Needed from the data below: every line from the one with "sub_800F528 | None |" up to and including the one with "sub_800F750 | None |", repeated exactly and with nothing else.

|---|

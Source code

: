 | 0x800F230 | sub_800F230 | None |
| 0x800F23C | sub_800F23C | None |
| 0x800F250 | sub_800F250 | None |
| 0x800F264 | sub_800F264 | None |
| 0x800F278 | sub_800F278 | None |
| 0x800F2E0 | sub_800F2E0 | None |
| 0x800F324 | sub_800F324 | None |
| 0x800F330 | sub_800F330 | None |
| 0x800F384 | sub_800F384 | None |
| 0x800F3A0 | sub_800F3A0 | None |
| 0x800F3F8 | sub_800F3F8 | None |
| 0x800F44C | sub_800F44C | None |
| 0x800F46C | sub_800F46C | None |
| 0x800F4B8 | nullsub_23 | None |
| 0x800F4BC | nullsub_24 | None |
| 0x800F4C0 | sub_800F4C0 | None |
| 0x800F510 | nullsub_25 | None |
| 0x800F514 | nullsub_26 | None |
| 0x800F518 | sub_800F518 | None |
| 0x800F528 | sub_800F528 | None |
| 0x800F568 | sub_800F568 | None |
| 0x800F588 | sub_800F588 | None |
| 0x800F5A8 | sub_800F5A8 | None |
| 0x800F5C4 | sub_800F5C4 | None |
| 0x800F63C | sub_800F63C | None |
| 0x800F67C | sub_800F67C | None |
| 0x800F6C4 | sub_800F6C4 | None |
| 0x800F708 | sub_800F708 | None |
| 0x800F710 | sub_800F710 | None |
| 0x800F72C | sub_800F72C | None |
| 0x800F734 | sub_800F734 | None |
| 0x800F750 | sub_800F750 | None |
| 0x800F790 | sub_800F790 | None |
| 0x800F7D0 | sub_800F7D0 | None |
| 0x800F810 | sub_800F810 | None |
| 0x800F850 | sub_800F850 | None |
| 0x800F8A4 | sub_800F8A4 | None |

|---|

Response area:
| 0x800F528 | sub_800F528 | None |
| 0x800F568 | sub_800F568 | None |
| 0x800F588 | sub_800F588 | None |
| 0x800F5A8 | sub_800F5A8 | None |
| 0x800F5C4 | sub_800F5C4 | None |
| 0x800F63C | sub_800F63C | None |
| 0x800F67C | sub_800F67C | None |
| 0x800F6C4 | sub_800F6C4 | None |
| 0x800F708 | sub_800F708 | None |
| 0x800F710 | sub_800F710 | None |
| 0x800F72C | sub_800F72C | None |
| 0x800F734 | sub_800F734 | None |
| 0x800F750 | sub_800F750 | None |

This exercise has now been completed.